Calbright is California’s only statewide, exclusively online, competency-based, community college district. It was founded by the California Legislature specifically to find ways to make college accessible and beneficial to the millions of adult Californians ages 25-54 who would attend college if they could, but find that the traditional system isn’t built for their family, work, and life responsibilities. It’s also intended to serve the millions more working-age adults looking to upskill and reskill in a rapidly changing labor market.

In other words, Calbright is already finding ways to attract, retain, and support adult populations – the kind of students every college is going to need to better reach if they’re going to be future-proof, and continue to provide community and economic benefits.

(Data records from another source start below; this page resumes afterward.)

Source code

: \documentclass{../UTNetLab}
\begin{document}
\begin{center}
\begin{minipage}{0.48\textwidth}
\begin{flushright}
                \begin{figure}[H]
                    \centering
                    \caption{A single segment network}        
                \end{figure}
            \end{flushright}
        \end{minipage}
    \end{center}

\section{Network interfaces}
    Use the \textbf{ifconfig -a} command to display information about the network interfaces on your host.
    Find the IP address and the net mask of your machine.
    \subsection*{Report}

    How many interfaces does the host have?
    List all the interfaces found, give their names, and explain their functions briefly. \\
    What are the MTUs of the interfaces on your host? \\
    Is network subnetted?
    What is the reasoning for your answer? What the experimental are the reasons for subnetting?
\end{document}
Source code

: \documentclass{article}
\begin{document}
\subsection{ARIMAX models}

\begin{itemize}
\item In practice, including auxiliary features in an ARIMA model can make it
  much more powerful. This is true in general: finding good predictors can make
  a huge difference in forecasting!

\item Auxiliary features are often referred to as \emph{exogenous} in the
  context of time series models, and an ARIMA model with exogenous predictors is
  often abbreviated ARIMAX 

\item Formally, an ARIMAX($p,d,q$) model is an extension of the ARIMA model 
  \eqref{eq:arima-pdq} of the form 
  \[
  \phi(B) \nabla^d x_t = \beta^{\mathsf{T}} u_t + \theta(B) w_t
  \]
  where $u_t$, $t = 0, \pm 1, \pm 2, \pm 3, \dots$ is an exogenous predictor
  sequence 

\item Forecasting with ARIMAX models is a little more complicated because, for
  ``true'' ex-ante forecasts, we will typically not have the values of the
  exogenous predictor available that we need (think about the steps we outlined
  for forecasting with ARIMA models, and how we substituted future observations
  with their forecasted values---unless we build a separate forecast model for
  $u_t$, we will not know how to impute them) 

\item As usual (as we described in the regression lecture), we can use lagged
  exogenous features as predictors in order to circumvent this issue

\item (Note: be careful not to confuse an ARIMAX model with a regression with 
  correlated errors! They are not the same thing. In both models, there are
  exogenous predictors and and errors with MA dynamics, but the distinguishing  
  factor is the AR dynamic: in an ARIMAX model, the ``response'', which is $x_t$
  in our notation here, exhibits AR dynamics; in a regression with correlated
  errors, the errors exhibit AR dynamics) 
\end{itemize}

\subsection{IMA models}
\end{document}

Now in its seventh fully operating year for students, Calbright’s results are overwhelmingly positive:

  • Calbright is more diverse than traditional colleges. It has students in 57 of California’s 58 counties, and 92% of its students are 25 or over.
    • 24% of students are parents or caregivers
    • 73% of students identify as identify as members of Black, Indigenous, Asian and other communities of color
    • 51% of students are female
  • Calbright has a measurable positive impact on students who complete its programs.
    • More than 80% of Calbright completers are employed a year after graduation.
    • The median Calbright graduate makes over $8,000 more annually than they did before enrolling – roughly the amount of a health care premium. 
    • Completion rates rose 36% from 2023 to 2024, and 83% of those students finished in a year. 
  • Calbright’s enrollment is increasing at a time when most colleges are seeing shrinking enrollment.
    • The College experienced a 66% enrollment increase in 2025 alone, reaching more than 7,000 students. 
    • Demand for Calbright’s programs is expected to continue as economic uncertainty increases demand for flexible reskilling.
    • Student surveys show demand is driven by adult learners finding a higher education path that works for them:  70% of students say Calbright is helping them make progress toward their educational and career goals. 


Calbright is reaching more people, more kinds of people, and delivering clear benefits. Exactly what local colleges need to learn to do in order to both survive and support Californians – goals that are explicitly outlined in the California Community College’s Vision 2030 plan, and Governor Newsom’s State Master Plan for Career Education.

Working together, the state of California, California Competes, Calbright, and College Futures Foundation, can help colleges across California better serve students, and especially attract adult learners as they make transitions in work and life. This is the work that is essential for California’s higher education system, and California’s economy to thrive.